The US Economy Generated 243,000 new jobs while the unemployment rate dropped to 8.3 percent, according to government data released Friday.  Both numbers were much better than consensus, which expected a growth of 150,000 jobs and a steady unemployment rate of 8.5 percent. The unemployment rate was last this low in February 2009.

Mortgage Bonds initially lost 60 basis points on the jobs report news and ended down 34 basis points for the day. Typically, a decrease of 22 basis points in the bond’s price equals an increase of .125% in the interest rate and vice versa. This is a good example of how quickly the mortgage interest rate market can change.  This is a volatile market and you must be nimble.  Hence, I cannot stress enough the importance of locking in quickly when rates are low. I am recommending locking short term and floating longer term.

This Chart shows the loss in Bond Price on Jobs Report News

 

Looking Forward- Could Rates Move Back Down?

Yes.

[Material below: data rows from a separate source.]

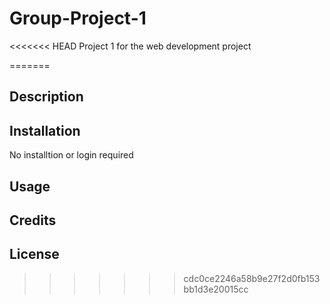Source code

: # Group-Project-1
<<<<<<< HEAD
Project 1 for the web development project

=======

## Description



## Installation
No installtion or login required


## Usage



## Credits



## License

>>>>>>> cdc0ce2246a58b9e27f2d0fb153bb1d3e20015cc
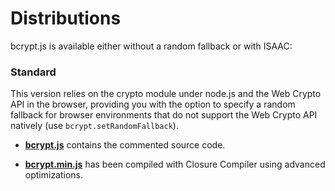 Distributions
=============
bcrypt.js is available either without a random fallback or with ISAAC:

### Standard

This version relies on the crypto module under node.js and the Web Crypto API in the browser, providing you with the
option to specify a random fallback for browser environments that do not support the Web Crypto API natively (use
`bcrypt.setRandomFallback`).

* **[bcrypt.js](https://github.com/dcodeIO/bcrypt.js/blob/master/dist/bcrypt.js)**
  contains the commented source code.

* **[bcrypt.min.js](https://github.com/dcodeIO/bcrypt.js/blob/master/dist/bcrypt.min.js)**
  has been compiled with Closure Compiler using advanced optimizations.
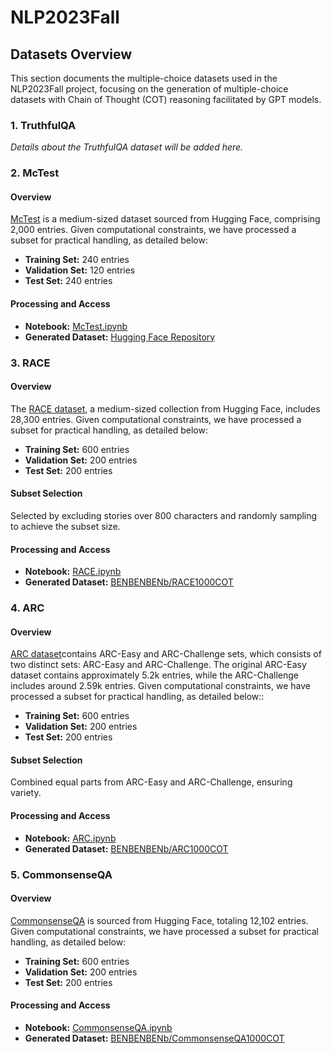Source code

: # NLP2023Fall

## Datasets Overview
This section documents the multiple-choice datasets used in the NLP2023Fall project, focusing on the generation of multiple-choice datasets with Chain of Thought (COT) reasoning facilitated by GPT models.

### 1. TruthfulQA
*Details about the TruthfulQA dataset will be added here.*

### 2. McTest
#### Overview
[McTest](https://huggingface.co/datasets/sagnikrayc/mctest) is a medium-sized dataset sourced from Hugging Face, comprising 2,000 entries. Given computational constraints, we have processed a subset for practical handling, as detailed below:
- **Training Set:** 240 entries
- **Validation Set:** 120 entries
- **Test Set:** 240 entries

#### Processing and Access
- **Notebook:** [McTest.ipynb](gpt-multiple-choice-cot-dataset-generator/McTest/McTest.ipynb)
- **Generated Dataset:** [Hugging Face Repository](https://huggingface.co/datasets/BENBENBENb/McTest640COT)

### 3. RACE
#### Overview
The [RACE dataset](https://huggingface.co/datasets/race/viewer/middle), a medium-sized collection from Hugging Face, includes 28,300 entries. Given computational constraints, we have processed a subset for practical handling, as detailed below:
- **Training Set:** 600 entries
- **Validation Set:** 200 entries
- **Test Set:** 200 entries

#### Subset Selection
Selected by excluding stories over 800 characters and randomly sampling to achieve the subset size.

#### Processing and Access
- **Notebook:** [RACE.ipynb](gpt-multiple-choice-cot-dataset-generator/RACE/RACE.ipynb)
- **Generated Dataset:** [BENBENBENb/RACE1000COT](https://huggingface.co/datasets/BENBENBENb/RACE1000COT)

### 4. ARC
#### Overview
[ARC dataset](https://huggingface.co/datasets/ai2_arc/viewer/ARC-Easy)contains ARC-Easy and ARC-Challenge sets, which consists of two distinct sets: ARC-Easy and ARC-Challenge. The original ARC-Easy dataset contains approximately 5.2k entries, while the ARC-Challenge includes around 2.59k entries. Given computational constraints, we have processed a subset for practical handling, as detailed below::
- **Training Set:** 600 entries
- **Validation Set:** 200 entries
- **Test Set:** 200 entries

#### Subset Selection
Combined equal parts from ARC-Easy and ARC-Challenge, ensuring variety.

#### Processing and Access
- **Notebook:** [ARC.ipynb](gpt-multiple-choice-cot-dataset-generator/ARC/ARC.ipynb)
- **Generated Dataset:** [BENBENBENb/ARC1000COT](https://huggingface.co/datasets/BENBENBENb/ARC1000COT)

### 5. CommonsenseQA
#### Overview
[CommonsenseQA](https://huggingface.co/datasets/commonsense_qa) is sourced from Hugging Face, totaling 12,102 entries. Given computational constraints, we have processed a subset for practical handling, as detailed below:
- **Training Set:** 600 entries
- **Validation Set:** 200 entries
- **Test Set:** 200 entries

#### Processing and Access
- **Notebook:** [CommonsenseQA.ipynb](gpt-multiple-choice-cot-dataset-generator/CommonsenseQA/CommonsenseQA.ipynb)
- **Generated Dataset:** [BENBENBENb/CommonsenseQA1000COT](https://huggingface.co/datasets/BENBENBENb/CommonsenseQA1000COT)
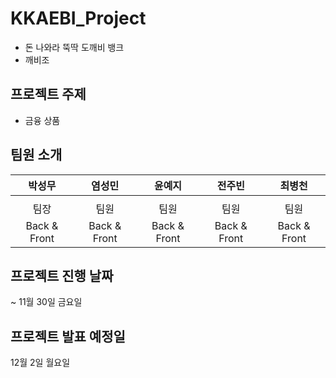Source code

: # KKAEBI_Project
  
  * 돈 나와라 뚝딱 도깨비 뱅크
  * 깨비조

## 프로젝트 주제
  
  * 금융 상품
    
## 팀원 소개 

  |박성무	|염성민	|윤예지	| 전주빈	| 최병천
  |:------:|:-------:|:------:|:------:|:------:
  |||||
  | 팀장 | 팀원 | 팀원 | 팀원| 팀원
  | Back & Front | Back & Front | Back & Front | Back & Front | Back & Front

## 프로젝트 진행 날짜 

  ~ 11월 30일 금요일

## 프로젝트 발표 예정일 

  12월 2일 월요일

One good Jobs Report does not mean we’re out of the woods.  Plus, there is still much uncertainty, especially with regards to the Euro debt crisis.  The 25, 50 and 100-day moving averages and Rising Support Line remain in an uptrend (Down Trend for Rates).  However, it may be choppy over the short term as the Bond could drop another 50 basis points to test the 25-day moving average. Longer term looks good as long as support levels hold.

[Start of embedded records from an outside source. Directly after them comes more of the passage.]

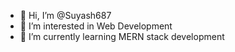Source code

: - 👋 Hi, I’m @Suyash687
- 👀 I’m interested in Web Development
- 🌱 I’m currently learning MERN stack development



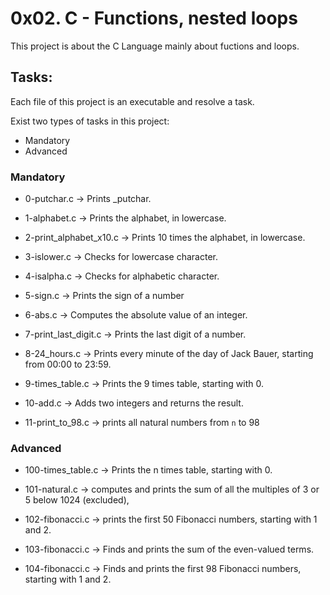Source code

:# 0x02. C - Functions, nested loops

This project is about the C Language mainly about fuctions and loops.

## Tasks:

Each file of this project is an executable and resolve a task.

Exist two types of tasks in this project:

- Mandatory
- Advanced

### Mandatory

- 0-putchar.c &rarr; Prints _putchar.

- 1-alphabet.c &rarr; Prints the alphabet, in lowercase.

- 2-print\_alphabet_x10.c &rarr; Prints 10 times the alphabet, in lowercase.

- 3-islower.c &rarr; Checks for lowercase character.

- 4-isalpha.c &rarr; Checks for alphabetic character.

- 5-sign.c &rarr; Prints the sign of a number

- 6-abs.c &rarr; Computes the absolute value of an integer.

- 7-print\_last_digit.c &rarr; Prints the last digit of a number.

- 8-24_hours.c &rarr; Prints every minute of the day of Jack Bauer, starting from 00:00 to 23:59.

- 9-times_table.c &rarr; Prints the 9 times table, starting with 0.

- 10-add.c &rarr; Adds two integers and returns the result.

- 11-print\_to_98.c &rarr; prints all natural numbers from `n` to 98

### Advanced

- 100-times_table.c &rarr; Prints the n times table, starting with 0.

- 101-natural.c &rarr; computes and prints the sum of all the multiples of 3 or 5 below 1024 (excluded), 

- 102-fibonacci.c &rarr; prints the first 50 Fibonacci numbers, starting with 1 and 2.

- 103-fibonacci.c &rarr; Finds and prints the sum of the even-valued terms.

- 104-fibonacci.c &rarr; Finds and prints the first 98 Fibonacci numbers, starting with 1 and 2.
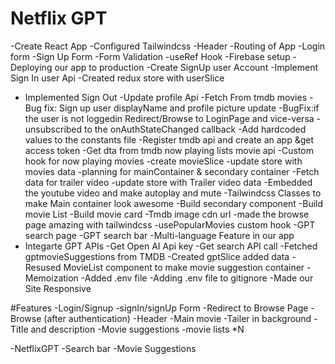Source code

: # Netflix GPT

-Create React App
-Configured Tailwindcss
-Header
-Routing of App
-Login form
-Sign Up Form
-Form Validation
-useRef Hook
-Firebase setup
-Deploying our app to production
-Create SignUp user Account 
-Implement Sign In user Api
-Created redux store with userSlice
- Implemented Sign Out 
-Update profile Api 
-Fetch From tmdb movies
-Bug fix: Sign up user displayName and profile picture update
-BugFix:if the user is not loggedin Redirect/Browse to LoginPage and vice-versa
-unsubscribed to the onAuthStateChanged callback
-Add hardcoded values to the constants file 
-Register tmdb api and create an app &get access token
-Get dta from tmdb now playing lists movie api
-Custom hook for now playing movies
-create movieSlice
-update store with movies data
-planning for mainContainer & secondary container
-Fetch data for trailer video
-update store with Trailer video data
-Embedded the youtube video and make autoplay and mute
-Tailwindcss Classes to make Main container look awesome
-Build secondary component
-Build movie List
-Build movie card
-Tmdb image cdn url 
-made the browse page amazing with tailwindcss
-usePopularMovies custom hook
-GPT search page
-GPT search bar
-Multi-language Feature in our app
- Integarte GPT APIs
-Get Open AI Api key
-Get search API call
-Fetched gptmovieSuggestions from TMDB
-Created gptSlice added data
-Resused MovieList component to make movie suggestion container
-Memoization
-Added .env file
-Adding .env file to gitignore
-Made our Site Responsive


#Features
-Login/Signup
 -signIn/signUp Form
 -Redirect to Browse Page
-Browse (after authentication)
 -Header
 -Main movie
 -Tailer in background
 -Title and description
 -Movie suggestions
  -movie lists *N

-NetflixGPT
 -Search bar
 -Movie Suggestions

Another White House Refinance Plan

There were mixed reactions to the mortgage refinance plan announced during President Obama’s speech on Wednesday.  Meanwhile top Republicans say the plan will be
“dead on arrival” in the House. So underwater borrowers of non-Fannie/Freddie loans will likely have to hang on until after the November elections.  The plan won’t be responsible for a recovery in the real estate market, but will help more people refinance into lower rates.  It seems the White House continues to put forth plans that they know will be rejected by the congress and fail to understand that it is over regulation that is keeping banks from lending.  I continue to promote my plan of tax write off’s for home owners and would be home buyers as a solution for the recovery of the real estate market.

To be eligible for the recent plan put forth by the White House, borrowers must be current on their mortgages for the past six months without missing any more than one payment in the prior six-month period. They must also have at least a current credit score minimum of 580 and their loan cannot be larger than the current conforming limits by FHA. While limits vary from state to state, the median area home price is set at $271,050 in the lowest-cost areas and as high as $729,750 in the highest-cost areas. Additionally, loans eligible for refinancing are strictly for single family, owner-occupied homes.

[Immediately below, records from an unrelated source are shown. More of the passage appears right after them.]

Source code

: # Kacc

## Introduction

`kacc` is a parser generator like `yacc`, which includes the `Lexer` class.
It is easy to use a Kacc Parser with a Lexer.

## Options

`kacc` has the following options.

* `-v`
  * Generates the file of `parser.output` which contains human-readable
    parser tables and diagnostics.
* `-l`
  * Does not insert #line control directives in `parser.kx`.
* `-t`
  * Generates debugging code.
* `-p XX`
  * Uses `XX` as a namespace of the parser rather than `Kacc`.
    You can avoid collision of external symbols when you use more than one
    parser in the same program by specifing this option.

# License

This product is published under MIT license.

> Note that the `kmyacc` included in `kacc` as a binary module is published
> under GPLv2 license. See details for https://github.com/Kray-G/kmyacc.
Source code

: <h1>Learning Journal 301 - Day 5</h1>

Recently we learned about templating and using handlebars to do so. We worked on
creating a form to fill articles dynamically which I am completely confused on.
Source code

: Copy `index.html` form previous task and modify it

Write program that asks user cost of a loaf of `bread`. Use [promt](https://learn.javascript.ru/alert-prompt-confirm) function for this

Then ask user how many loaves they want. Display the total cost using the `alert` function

For example, a borrower who purchased their home in 2005 for $300,000 with a non-GSE loan and 6% interest rate makes a monthly payment of roughly $1,800. Today, the
outstanding balance is now $272,000 and the borrower’s home is now worth $225,000 — a loan to value ratio of 120%.

By being able to refinance under the president’s plan, the borrower would be eligible to refinance into a 4.25% 30-year loan, reducing payments by roughly $460 a month.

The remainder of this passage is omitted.